Paris-New York à dix euros!

Dès 2009, la low cost irlandaise Ryanair lancera des liaisons transatlantiques à prix cassés. Une nouvelle guerre tarifaire?

Dans une interview accordée récemment par le patron de Ryanair, Mickael O’Realy, au magazine spécialisé Flight International, la compagnie irlandaise se dit prête à traverser l’Atlantique. Une révolution dans le monde des low cost, plus habituées à opérer sur les courts et moyens courriers. Mais le récent accord de "ciel ouvert" entre les États-Unis et l’Europe – les compagnies aériennes européennes et américaines pourront fin octobre 2007 accéder à n’importe quel aéroport de part et d’autre de l’Atlantique – donnent des ailes à l’impétueux patron irlandais.

Mickael O’Leary explique que les nouvelles lignes seront exploitées par une compagnie distincte de Ryanair, dotée d’une flotte d’une cinquantaine d’Airbus A350 ou de Boeing 757. Les vols partiraient de plusieurs des bases européennes régionales de la compagnie (elle en a déjà 23) vers des aéroports "secondaires" américains: Long Island, Baltimore et Providence. Le modèle économique sera le même que celui appliqué actuellement, et les billets les moins chers pourraient coûter dix euros! D’autres compagnies se sont déjà lancées dans l’aventure. Ainsi, MaxJet, Eos et SilverJet relient Londres à New York. Et depuis janvier 2007, Elysair dessert depuis Paris Orly l’aéroport de Newark, près de New York, sous la marque L’Avion, tandis qu’une filiale de la canadienne Zoom Airlines a annoncé qu’elle desservirait New York au départ de Londres Gatwick à partir du 21 juin prochain, pour un montant de 190 euros. Dans les années 70, la compagnie britannique Laker Airways s’était risquée aux vols à bas prix entre New York et Londres, mais n’avait pas survécu à la contre-offensive tarifaire des compagnies traditionnelles.
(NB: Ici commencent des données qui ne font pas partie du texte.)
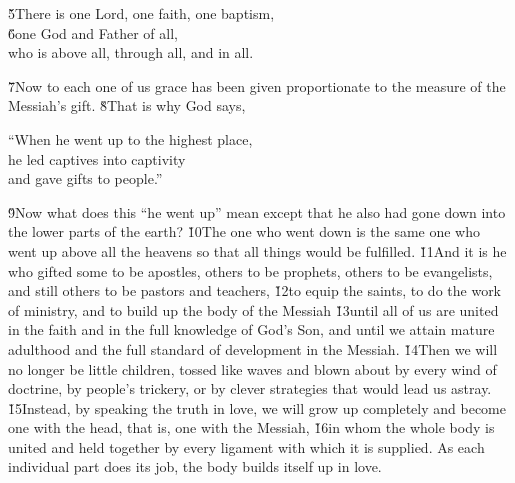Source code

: \begin{poetry}
\poeml \v{5}There is one Lord, one faith, one baptism, \\
\poeml \v{6}one God and Father of all, \\
\poemlll       who is above all, through all, and in all.
\end{poetry}

\v{7}Now to each one of us grace has been given proportionate to the measure of the Messiah's gift. \v{8}That is why God says,

\begin{poetry}
\poeml ``When he went up to the highest place, \\
\poemll    he led captives into captivity \\
\poemlll       and gave gifts to people.''
\end{poetry}

\v{9}Now what does this ``he went up'' mean except that he also had gone down into the lower parts of the earth? \v{10}The one who went down is the same one who went up above all the heavens so that all things would be fulfilled. \v{11}And it is he who gifted some to be apostles, others to be prophets, others to be evangelists, and still others to be pastors and teachers, \v{12}to equip the saints, to do the work of ministry, and to build up the body of the Messiah \v{13}until all of us are united in the faith and in the full knowledge of God's Son, and until we attain mature adulthood and the full standard of development in the Messiah. \v{14}Then we will no longer be little children, tossed like waves and blown about by every wind of doctrine, by people's trickery, or by clever strategies that would lead us astray. \v{15}Instead, by speaking the truth in love, we will grow up completely and become one with the head, that is, one with the Messiah, \v{16}in whom the whole body is united and held together by every ligament with which it is supplied. As each individual part does its job, the body builds itself up in love.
En Asie, la low cost malaisienne AirAsia projette de lancer AirAsia X, pour desservir Kuala Lumpur au départ de plusieurs villes d’Europe et d’Asie. Les billets coûteraient 50 % de moins que les prix du marché. Reste à savoir si ces tarifs comprendront les taxes aéroportuaires et redevances, comme le préconise le Conseil national de la consommation et peut-être comme l’exigera, demain, Bruxelles.